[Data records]
↓↓↓

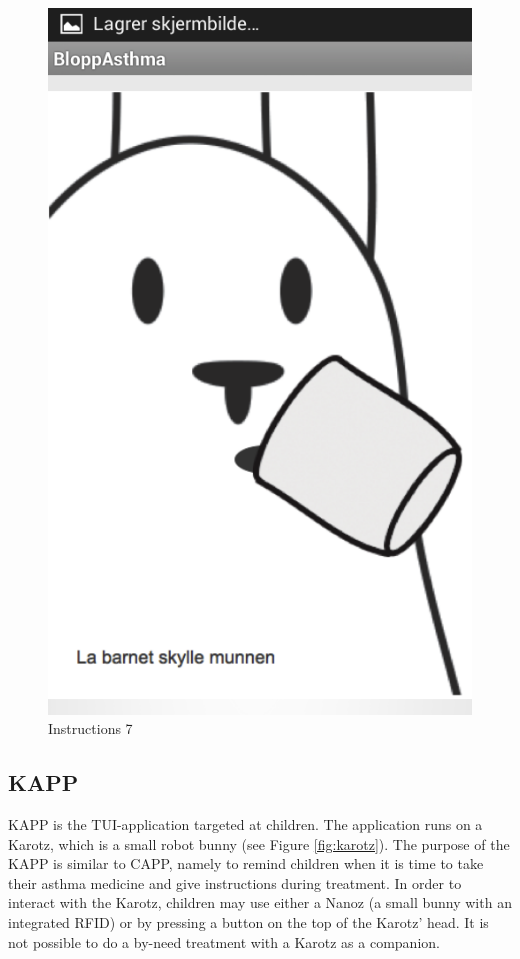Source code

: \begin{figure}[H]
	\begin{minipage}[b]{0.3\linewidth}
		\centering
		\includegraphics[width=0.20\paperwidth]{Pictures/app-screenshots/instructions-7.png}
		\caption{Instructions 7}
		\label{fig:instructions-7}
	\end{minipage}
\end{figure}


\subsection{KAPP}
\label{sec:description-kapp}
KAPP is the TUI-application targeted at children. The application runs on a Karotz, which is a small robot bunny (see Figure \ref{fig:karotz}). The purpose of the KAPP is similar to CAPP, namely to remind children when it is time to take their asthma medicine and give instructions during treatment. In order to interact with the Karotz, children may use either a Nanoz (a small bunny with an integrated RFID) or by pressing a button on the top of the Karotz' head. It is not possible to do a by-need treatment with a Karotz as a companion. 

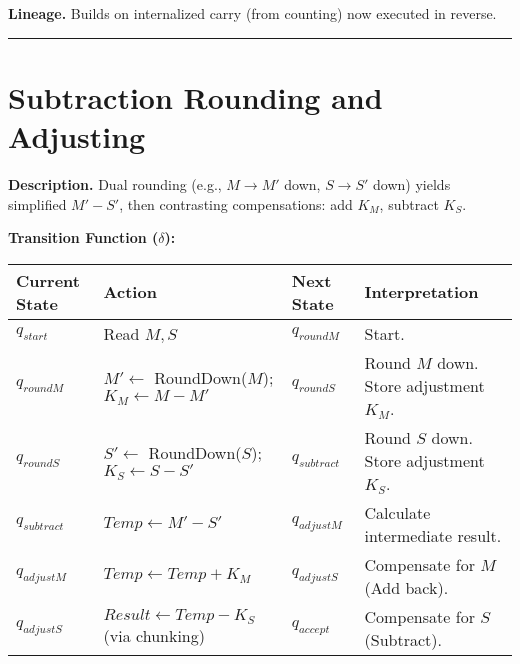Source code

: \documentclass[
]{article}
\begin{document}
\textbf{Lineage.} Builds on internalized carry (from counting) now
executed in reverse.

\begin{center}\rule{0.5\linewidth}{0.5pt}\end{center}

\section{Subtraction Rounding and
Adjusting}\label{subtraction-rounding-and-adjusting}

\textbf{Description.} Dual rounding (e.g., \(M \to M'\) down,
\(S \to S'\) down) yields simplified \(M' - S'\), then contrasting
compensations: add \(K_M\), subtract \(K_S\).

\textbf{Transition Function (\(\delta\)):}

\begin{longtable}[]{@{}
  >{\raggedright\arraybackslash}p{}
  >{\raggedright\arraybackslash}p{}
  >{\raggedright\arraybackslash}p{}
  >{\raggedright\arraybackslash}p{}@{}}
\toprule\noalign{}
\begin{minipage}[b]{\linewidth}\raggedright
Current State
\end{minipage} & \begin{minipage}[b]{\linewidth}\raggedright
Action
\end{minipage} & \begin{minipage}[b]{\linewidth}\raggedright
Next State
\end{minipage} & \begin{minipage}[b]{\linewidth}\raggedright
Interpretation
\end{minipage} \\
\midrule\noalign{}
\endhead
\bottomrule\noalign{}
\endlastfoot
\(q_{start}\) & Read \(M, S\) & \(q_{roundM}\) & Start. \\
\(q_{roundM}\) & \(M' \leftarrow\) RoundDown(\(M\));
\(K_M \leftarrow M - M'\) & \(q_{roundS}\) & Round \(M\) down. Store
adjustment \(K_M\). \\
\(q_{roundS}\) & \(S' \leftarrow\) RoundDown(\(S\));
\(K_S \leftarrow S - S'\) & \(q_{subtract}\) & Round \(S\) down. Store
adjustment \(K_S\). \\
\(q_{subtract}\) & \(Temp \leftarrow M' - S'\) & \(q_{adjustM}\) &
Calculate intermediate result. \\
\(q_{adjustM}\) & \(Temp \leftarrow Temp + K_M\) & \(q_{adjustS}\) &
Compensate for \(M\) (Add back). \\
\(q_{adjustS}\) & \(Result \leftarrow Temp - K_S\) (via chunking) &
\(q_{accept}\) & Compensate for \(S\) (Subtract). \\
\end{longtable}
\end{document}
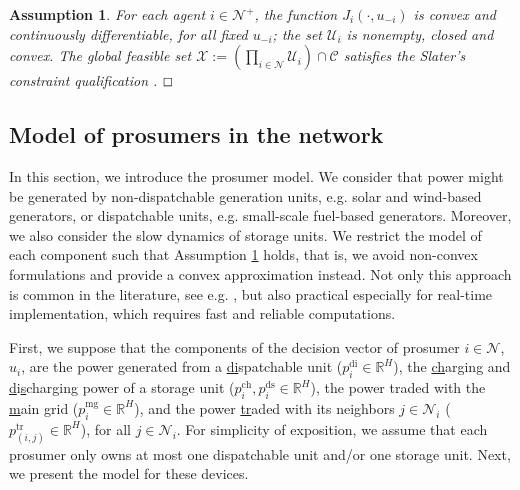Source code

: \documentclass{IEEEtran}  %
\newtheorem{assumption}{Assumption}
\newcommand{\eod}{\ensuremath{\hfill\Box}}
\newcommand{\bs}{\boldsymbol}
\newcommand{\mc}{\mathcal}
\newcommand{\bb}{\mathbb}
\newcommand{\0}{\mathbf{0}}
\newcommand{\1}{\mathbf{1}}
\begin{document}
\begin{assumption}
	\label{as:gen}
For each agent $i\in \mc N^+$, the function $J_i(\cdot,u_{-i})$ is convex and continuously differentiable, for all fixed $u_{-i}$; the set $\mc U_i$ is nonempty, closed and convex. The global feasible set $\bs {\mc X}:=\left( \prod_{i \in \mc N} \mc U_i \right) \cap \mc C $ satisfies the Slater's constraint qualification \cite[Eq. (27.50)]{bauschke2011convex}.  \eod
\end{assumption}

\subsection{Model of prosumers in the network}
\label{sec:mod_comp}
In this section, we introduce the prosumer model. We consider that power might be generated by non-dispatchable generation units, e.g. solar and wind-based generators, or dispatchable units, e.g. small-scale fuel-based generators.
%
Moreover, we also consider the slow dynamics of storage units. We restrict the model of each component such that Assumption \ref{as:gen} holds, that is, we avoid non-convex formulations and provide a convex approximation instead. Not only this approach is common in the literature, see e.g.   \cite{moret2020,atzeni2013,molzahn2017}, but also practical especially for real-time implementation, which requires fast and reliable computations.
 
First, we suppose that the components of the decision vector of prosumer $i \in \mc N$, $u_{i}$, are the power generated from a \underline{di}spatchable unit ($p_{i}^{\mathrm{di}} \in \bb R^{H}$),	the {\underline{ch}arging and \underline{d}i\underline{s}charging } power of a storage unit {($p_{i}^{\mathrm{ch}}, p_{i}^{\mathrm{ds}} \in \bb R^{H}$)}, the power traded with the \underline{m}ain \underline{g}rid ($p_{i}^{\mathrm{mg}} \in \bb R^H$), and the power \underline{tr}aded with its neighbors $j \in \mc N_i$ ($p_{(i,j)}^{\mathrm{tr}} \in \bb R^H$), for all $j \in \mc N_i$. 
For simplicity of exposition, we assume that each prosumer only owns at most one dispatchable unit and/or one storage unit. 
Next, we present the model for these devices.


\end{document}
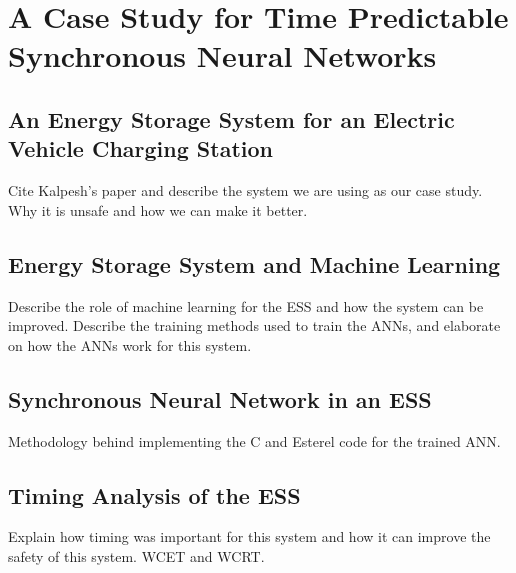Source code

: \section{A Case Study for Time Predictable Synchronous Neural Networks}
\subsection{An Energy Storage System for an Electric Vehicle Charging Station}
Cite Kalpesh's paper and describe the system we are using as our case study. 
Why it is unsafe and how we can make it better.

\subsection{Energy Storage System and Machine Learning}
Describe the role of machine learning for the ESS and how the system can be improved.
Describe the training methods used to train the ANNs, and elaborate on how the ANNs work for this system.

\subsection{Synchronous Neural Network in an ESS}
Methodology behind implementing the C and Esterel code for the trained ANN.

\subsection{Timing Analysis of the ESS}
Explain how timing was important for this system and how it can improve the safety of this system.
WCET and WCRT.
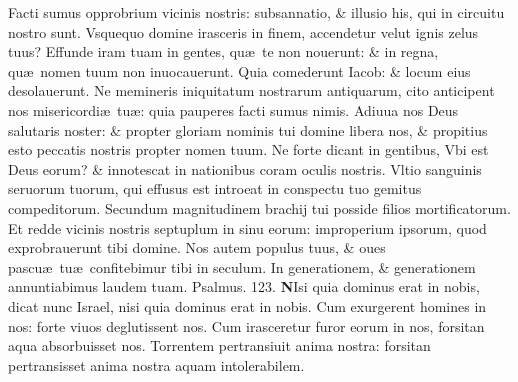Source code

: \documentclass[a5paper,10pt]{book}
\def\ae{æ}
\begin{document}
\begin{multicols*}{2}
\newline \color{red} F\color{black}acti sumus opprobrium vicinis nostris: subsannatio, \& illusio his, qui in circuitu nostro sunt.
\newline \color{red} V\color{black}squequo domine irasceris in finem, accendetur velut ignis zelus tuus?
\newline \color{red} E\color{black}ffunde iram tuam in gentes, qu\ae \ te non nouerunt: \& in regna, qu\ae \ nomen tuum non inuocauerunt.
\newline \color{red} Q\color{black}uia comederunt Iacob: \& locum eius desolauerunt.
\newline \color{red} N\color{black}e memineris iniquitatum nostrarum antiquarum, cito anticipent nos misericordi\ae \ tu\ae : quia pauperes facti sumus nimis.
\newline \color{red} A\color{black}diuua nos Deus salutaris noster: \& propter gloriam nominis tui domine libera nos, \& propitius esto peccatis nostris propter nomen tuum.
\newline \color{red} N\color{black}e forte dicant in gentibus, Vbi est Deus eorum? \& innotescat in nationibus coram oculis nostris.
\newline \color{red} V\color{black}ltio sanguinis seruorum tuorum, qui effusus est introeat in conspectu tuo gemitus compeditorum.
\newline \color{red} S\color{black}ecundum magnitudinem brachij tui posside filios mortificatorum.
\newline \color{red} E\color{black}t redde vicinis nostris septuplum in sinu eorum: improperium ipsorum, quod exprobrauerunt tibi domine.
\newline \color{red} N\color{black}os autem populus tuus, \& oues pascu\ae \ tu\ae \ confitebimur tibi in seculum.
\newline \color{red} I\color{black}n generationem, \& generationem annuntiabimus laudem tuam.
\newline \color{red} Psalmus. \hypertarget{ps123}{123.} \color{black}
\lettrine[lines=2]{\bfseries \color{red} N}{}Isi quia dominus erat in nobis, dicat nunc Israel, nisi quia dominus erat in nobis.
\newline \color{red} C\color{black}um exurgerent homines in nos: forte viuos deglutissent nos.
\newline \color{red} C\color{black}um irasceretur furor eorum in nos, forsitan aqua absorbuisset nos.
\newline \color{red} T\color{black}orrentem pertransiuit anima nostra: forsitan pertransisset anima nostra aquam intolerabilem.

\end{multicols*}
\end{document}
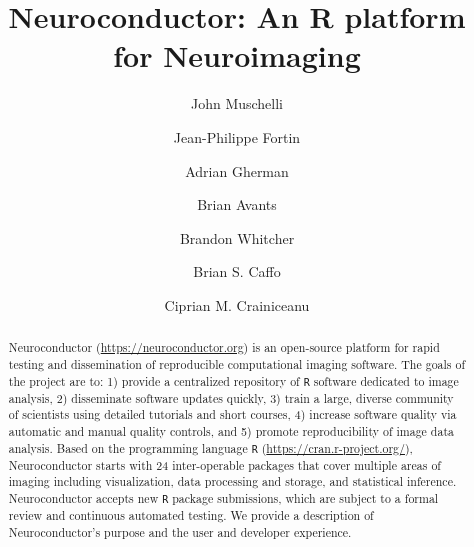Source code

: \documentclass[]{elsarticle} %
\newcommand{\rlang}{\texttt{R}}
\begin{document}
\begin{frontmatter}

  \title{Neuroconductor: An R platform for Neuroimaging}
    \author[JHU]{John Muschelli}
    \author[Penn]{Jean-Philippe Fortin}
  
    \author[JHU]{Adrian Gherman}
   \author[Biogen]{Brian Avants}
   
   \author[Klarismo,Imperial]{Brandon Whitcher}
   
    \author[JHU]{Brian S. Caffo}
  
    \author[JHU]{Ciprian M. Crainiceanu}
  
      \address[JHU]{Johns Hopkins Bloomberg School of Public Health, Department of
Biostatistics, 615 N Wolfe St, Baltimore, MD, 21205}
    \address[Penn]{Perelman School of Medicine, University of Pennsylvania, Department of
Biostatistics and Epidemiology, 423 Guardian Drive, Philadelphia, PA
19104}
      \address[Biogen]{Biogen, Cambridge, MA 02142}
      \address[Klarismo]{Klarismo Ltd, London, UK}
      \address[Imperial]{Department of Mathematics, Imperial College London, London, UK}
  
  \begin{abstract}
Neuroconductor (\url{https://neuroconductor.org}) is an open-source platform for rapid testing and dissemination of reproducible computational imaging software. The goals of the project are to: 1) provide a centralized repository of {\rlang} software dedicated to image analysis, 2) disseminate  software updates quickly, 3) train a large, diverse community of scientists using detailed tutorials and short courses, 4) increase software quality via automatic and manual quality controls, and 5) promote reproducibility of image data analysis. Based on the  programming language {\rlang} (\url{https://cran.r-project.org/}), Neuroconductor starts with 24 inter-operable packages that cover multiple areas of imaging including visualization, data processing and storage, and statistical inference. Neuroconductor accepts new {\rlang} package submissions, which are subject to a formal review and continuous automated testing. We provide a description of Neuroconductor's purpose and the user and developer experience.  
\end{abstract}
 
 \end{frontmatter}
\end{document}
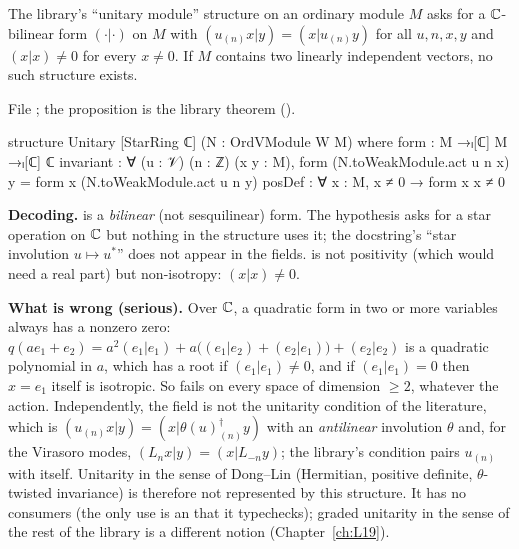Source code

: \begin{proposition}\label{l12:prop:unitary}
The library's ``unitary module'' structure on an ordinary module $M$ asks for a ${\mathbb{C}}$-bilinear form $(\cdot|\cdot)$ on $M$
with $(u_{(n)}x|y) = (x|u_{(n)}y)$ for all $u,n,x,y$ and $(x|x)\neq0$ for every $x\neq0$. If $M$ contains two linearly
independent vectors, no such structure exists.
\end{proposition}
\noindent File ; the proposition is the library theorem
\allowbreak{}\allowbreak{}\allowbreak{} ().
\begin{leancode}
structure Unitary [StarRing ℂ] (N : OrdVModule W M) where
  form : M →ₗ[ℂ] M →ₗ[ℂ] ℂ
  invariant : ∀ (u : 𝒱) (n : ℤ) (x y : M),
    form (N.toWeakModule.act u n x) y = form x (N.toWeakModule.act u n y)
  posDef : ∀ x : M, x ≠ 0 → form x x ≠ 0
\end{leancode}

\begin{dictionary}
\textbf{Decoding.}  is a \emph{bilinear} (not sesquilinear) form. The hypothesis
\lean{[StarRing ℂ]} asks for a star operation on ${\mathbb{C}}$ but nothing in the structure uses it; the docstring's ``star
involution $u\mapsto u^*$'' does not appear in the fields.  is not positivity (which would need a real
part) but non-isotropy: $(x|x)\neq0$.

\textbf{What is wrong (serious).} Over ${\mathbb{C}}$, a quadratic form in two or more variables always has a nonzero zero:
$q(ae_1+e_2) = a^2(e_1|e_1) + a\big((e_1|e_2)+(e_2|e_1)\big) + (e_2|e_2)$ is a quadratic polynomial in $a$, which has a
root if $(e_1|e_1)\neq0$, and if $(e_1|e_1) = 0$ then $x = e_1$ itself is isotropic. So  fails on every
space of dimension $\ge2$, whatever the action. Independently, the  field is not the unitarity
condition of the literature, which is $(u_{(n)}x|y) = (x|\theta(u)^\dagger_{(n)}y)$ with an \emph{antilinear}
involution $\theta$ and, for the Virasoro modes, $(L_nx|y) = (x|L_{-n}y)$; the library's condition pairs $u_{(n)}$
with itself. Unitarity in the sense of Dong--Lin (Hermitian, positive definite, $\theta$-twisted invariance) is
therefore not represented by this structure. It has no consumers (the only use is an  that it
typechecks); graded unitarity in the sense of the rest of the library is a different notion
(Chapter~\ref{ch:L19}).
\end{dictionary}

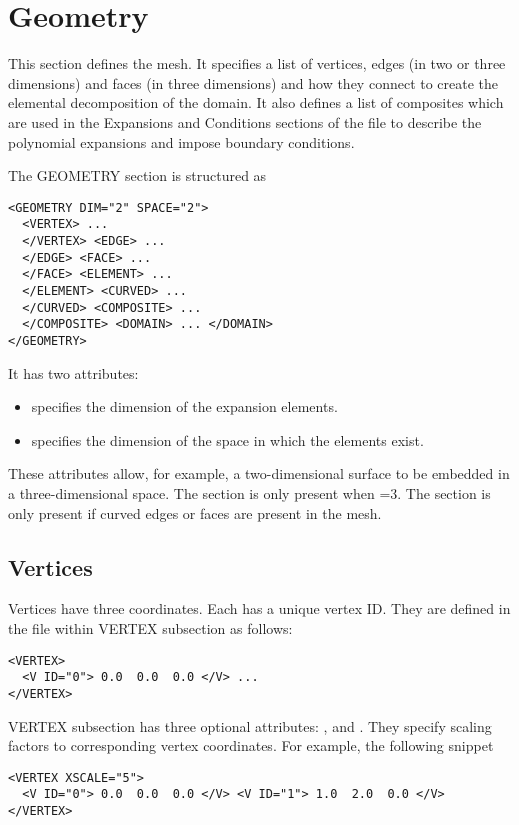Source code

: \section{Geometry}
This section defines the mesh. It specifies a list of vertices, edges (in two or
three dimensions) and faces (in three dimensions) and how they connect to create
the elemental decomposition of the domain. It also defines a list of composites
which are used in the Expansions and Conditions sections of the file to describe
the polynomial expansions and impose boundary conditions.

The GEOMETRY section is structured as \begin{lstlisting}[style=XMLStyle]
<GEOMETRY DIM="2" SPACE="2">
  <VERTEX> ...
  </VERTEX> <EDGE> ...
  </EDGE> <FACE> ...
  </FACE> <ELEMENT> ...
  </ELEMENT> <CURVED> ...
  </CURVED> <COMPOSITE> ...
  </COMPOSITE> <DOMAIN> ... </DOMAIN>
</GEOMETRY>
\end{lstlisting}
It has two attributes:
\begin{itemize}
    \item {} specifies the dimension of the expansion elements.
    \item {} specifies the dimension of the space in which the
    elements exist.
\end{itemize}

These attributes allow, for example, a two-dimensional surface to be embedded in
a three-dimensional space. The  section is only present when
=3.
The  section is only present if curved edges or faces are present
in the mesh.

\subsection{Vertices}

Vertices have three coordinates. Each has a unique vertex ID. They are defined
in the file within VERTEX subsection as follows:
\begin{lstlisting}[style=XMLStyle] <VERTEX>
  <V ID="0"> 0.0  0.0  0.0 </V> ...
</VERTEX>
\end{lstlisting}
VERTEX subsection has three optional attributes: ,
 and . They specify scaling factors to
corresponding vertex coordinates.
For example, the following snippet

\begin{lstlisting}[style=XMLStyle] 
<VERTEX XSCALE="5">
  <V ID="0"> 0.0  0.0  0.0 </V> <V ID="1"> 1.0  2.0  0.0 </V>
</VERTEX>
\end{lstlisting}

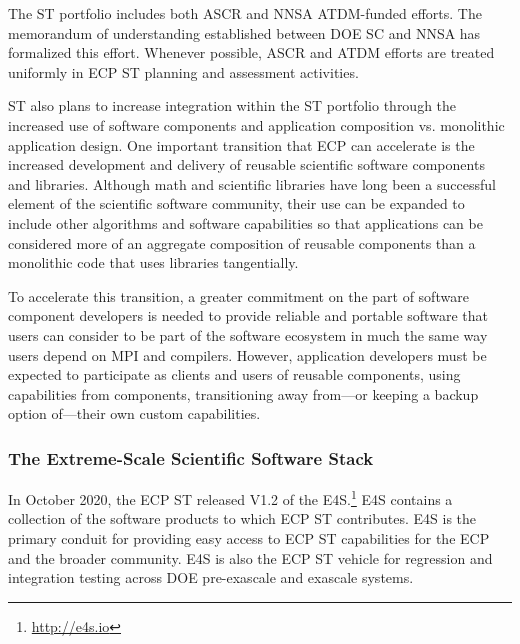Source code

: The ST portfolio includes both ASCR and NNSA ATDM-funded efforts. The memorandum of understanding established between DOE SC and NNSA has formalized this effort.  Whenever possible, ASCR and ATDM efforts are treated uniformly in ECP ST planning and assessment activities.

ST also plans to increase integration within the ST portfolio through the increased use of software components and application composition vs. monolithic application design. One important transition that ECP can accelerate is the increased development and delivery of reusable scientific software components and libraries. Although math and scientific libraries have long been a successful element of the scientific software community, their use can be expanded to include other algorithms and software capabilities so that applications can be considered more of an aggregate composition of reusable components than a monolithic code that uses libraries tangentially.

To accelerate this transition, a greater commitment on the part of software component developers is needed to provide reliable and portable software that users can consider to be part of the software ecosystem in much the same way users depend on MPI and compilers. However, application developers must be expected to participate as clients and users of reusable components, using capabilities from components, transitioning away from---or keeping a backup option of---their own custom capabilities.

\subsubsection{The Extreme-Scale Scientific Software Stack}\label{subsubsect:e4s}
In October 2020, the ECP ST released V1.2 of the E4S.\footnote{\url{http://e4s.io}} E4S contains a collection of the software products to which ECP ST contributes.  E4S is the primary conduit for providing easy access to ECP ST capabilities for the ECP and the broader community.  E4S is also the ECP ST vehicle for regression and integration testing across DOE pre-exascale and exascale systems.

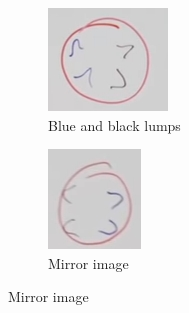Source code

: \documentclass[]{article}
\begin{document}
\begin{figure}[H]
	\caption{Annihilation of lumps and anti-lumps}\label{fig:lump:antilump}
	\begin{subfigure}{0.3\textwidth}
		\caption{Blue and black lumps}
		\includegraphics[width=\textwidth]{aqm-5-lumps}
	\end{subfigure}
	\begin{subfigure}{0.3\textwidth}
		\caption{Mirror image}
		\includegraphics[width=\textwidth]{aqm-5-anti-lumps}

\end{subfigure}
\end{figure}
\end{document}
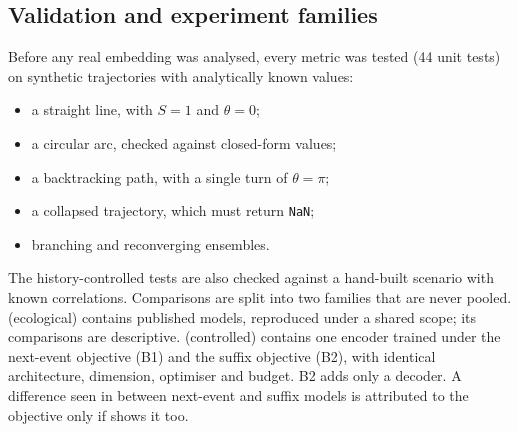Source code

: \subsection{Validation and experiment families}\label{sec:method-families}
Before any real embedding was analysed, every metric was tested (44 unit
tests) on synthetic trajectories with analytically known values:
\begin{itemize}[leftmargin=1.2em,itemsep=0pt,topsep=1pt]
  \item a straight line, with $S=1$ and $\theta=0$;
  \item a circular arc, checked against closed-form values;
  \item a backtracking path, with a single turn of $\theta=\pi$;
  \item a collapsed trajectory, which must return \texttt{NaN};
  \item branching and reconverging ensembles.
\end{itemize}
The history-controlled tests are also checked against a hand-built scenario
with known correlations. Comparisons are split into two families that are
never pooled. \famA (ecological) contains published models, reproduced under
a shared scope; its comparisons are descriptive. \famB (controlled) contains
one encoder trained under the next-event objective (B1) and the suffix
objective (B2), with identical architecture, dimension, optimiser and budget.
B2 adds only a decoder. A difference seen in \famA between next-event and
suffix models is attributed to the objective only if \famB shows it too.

↑↑↑

TASK DESCRIPTION: Starting at the line that has "form (N.toWeakModule.act u" and ending at the line that has "part) but non-isotropy: $(x|x)\neq0$.", please write out the lines above exactly, leaving out all others.

ANSWER TO THIS TASK:
    form (N.toWeakModule.act u n x) y = form x (N.toWeakModule.act u n y)
  posDef : ∀ x : M, x ≠ 0 → form x x ≠ 0
\end{leancode}

\begin{dictionary}
\textbf{Decoding.}  is a \emph{bilinear} (not sesquilinear) form. The hypothesis
\lean{[StarRing ℂ]} asks for a star operation on ${\mathbb{C}}$ but nothing in the structure uses it; the docstring's ``star
involution $u\mapsto u^*$'' does not appear in the fields.  is not positivity (which would need a real
part) but non-isotropy: $(x|x)\neq0$.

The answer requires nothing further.